From the records below, copy out exactly the lines from the one containing "their main repositories" to the one containing "cover as a topic", both included. Add nothing else.

▸ **SUPPLIED DATA**:
• • • •

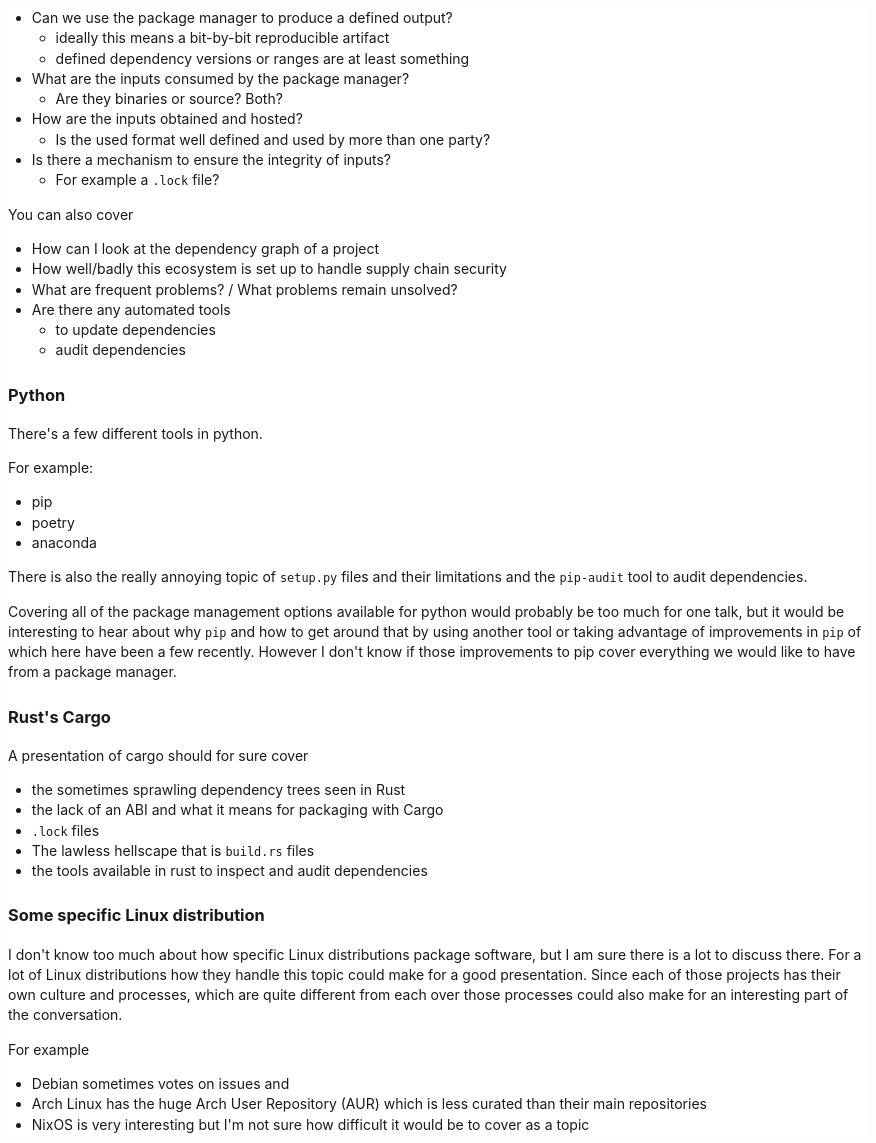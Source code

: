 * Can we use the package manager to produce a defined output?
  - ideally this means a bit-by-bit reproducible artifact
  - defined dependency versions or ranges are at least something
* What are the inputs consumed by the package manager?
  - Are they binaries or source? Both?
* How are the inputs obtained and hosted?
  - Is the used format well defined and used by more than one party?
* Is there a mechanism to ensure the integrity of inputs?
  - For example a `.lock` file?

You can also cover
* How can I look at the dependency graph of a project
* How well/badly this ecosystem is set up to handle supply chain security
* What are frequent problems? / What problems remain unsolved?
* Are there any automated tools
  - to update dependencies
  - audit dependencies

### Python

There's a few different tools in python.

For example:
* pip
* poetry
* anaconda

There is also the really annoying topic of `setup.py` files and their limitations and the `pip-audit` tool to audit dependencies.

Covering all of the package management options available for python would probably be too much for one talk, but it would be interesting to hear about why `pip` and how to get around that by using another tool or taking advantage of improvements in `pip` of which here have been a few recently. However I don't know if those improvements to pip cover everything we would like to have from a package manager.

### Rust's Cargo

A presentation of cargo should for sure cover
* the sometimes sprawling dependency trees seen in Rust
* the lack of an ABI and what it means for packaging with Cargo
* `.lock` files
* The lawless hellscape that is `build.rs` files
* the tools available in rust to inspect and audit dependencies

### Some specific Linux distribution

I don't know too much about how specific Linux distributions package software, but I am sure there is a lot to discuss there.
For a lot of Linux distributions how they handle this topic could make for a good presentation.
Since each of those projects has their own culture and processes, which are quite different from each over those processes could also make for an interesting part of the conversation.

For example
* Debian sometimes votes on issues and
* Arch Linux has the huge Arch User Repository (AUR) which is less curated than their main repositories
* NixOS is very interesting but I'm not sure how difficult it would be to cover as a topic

• • • •

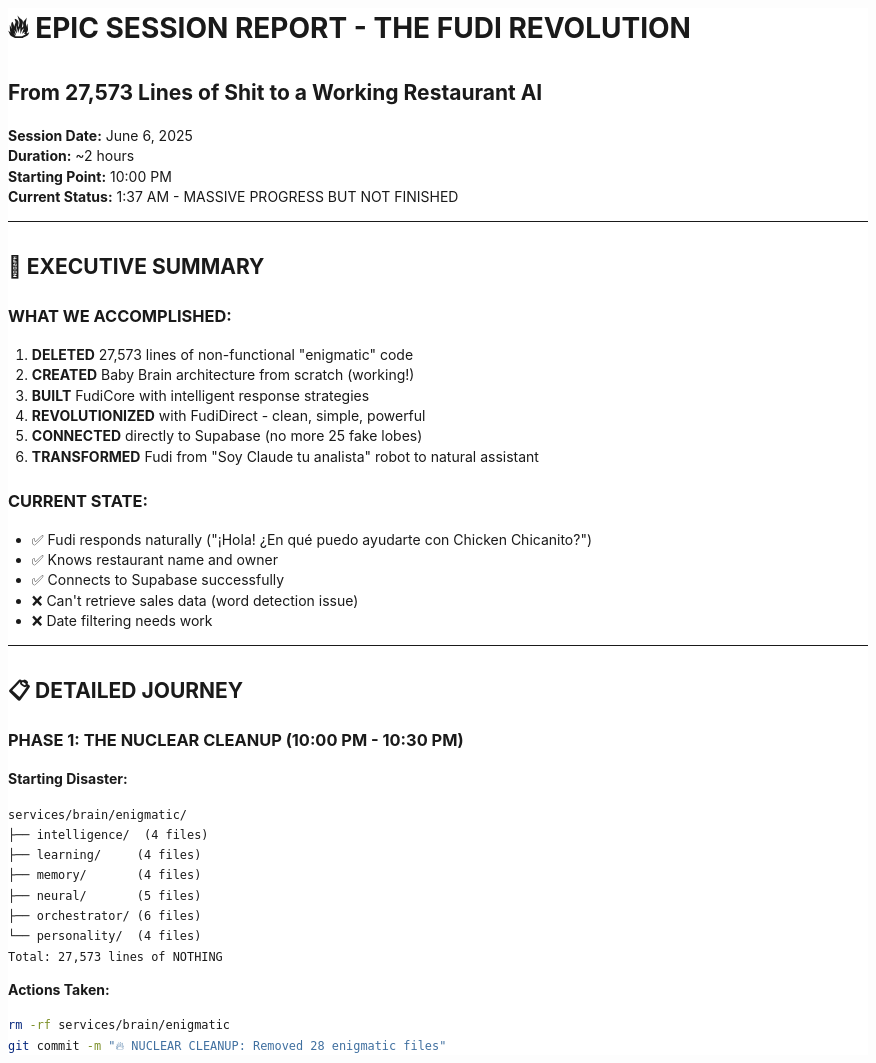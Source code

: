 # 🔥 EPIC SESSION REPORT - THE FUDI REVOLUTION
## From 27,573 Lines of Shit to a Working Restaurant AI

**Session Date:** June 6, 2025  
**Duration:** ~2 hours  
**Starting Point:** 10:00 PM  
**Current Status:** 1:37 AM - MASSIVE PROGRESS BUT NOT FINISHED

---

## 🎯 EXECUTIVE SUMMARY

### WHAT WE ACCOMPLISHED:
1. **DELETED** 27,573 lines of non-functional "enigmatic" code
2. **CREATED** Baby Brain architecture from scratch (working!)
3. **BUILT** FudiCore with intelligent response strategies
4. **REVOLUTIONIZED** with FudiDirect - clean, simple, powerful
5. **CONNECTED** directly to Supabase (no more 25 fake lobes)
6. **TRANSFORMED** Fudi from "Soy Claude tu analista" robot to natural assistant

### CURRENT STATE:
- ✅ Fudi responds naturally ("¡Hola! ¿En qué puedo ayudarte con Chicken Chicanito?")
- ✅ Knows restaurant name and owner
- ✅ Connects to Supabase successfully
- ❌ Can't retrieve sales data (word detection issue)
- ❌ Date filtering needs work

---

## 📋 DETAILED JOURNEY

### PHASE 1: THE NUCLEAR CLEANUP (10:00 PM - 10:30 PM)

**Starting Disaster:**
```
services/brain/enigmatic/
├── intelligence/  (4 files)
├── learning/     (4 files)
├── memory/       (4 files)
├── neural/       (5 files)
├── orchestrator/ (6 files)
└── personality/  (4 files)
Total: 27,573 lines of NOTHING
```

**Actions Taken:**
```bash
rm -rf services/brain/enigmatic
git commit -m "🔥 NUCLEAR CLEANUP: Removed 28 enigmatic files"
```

• • • •

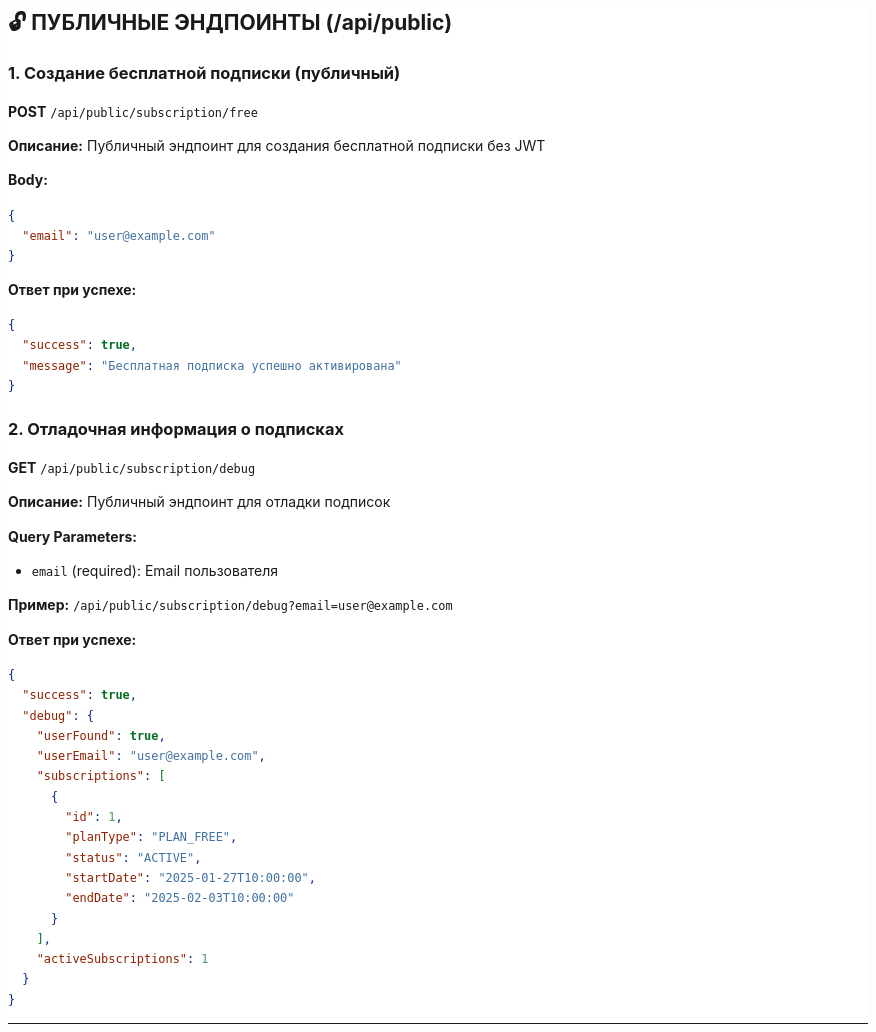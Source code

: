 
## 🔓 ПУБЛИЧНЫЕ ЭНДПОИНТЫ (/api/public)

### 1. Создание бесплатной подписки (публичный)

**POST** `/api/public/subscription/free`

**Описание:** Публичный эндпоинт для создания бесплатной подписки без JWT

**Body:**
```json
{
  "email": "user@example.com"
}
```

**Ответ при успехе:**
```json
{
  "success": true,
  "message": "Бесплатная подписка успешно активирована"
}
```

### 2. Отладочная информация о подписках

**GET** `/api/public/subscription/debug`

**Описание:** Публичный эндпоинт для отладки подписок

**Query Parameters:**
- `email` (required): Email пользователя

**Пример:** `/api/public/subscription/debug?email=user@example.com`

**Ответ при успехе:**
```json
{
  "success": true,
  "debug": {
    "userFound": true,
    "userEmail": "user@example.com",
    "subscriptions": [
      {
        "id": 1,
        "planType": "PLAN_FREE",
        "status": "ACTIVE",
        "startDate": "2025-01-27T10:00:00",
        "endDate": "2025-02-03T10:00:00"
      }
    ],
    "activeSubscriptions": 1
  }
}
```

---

• • • •

▸ **ANSWER SPACE**:
* Arch Linux has the huge Arch User Repository (AUR) which is less curated than their main repositories
* NixOS is very interesting but I'm not sure how difficult it would be to cover as a topic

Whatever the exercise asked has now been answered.